My list would not include anyone who came to the comics after 1970, since dynamic, innovative layouts in the Neal Adams tradition (and I would put George Perez in that category, as well as Garcia Lopez) are really not part of that more-or-less static artisitic tradition --although I do have a soft spot for Neal Adams' Ali book. Which is not to say the older artists were not innovative or dynamic. They were, only in a different way. By the same token, although the dynamic innovator supreme, Jack Kirby, worked on Superman-related stories in the 1970s, he qualifies as neither fish nor fowl in this context.
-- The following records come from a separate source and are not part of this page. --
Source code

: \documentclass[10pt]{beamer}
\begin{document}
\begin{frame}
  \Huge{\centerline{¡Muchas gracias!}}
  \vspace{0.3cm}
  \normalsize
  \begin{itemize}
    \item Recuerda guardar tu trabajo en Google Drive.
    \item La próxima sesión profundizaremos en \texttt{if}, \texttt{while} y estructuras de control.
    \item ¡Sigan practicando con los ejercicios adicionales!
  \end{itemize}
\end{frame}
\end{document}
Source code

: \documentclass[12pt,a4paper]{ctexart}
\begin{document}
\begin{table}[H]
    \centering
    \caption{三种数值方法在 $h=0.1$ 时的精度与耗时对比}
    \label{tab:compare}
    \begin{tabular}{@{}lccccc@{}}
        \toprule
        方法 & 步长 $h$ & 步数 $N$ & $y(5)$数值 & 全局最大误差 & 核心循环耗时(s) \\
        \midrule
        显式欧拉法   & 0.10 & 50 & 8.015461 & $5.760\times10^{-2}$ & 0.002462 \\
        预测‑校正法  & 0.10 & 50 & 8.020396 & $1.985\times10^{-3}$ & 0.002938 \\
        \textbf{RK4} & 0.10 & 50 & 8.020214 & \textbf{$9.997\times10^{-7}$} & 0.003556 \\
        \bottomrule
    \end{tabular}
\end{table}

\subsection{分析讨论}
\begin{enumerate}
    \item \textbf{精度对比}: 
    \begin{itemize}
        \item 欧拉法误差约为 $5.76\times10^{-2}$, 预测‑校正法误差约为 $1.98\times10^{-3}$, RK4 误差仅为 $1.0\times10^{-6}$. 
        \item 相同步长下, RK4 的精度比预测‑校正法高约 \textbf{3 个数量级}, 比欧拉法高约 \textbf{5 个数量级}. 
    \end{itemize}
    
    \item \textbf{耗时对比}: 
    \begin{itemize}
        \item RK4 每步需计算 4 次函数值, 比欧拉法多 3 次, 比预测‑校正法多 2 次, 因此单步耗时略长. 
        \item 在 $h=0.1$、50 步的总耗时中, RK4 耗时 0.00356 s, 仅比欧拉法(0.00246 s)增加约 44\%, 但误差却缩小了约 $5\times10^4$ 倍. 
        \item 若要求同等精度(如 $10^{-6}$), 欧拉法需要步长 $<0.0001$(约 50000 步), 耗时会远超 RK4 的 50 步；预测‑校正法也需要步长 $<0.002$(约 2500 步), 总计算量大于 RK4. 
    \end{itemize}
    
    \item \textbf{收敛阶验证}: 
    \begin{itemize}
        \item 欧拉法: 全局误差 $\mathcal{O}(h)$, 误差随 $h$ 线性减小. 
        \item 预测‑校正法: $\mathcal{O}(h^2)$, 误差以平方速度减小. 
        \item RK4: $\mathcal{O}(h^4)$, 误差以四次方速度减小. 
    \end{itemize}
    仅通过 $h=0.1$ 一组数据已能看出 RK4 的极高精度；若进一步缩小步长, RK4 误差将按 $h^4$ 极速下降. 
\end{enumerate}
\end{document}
A mainstay of the Golden and Silver Age, he defined the look of comics for several publishers (but not for Superman). In the Bronze Age (which he can be credited with starting) his work was still unlike any others --definitely not part of any tradition.
Incidentally, does anyone have a scan of that Boy Commandos cover featuring a Superman parody from 1947 --3 years before Mad? Kirby drew it.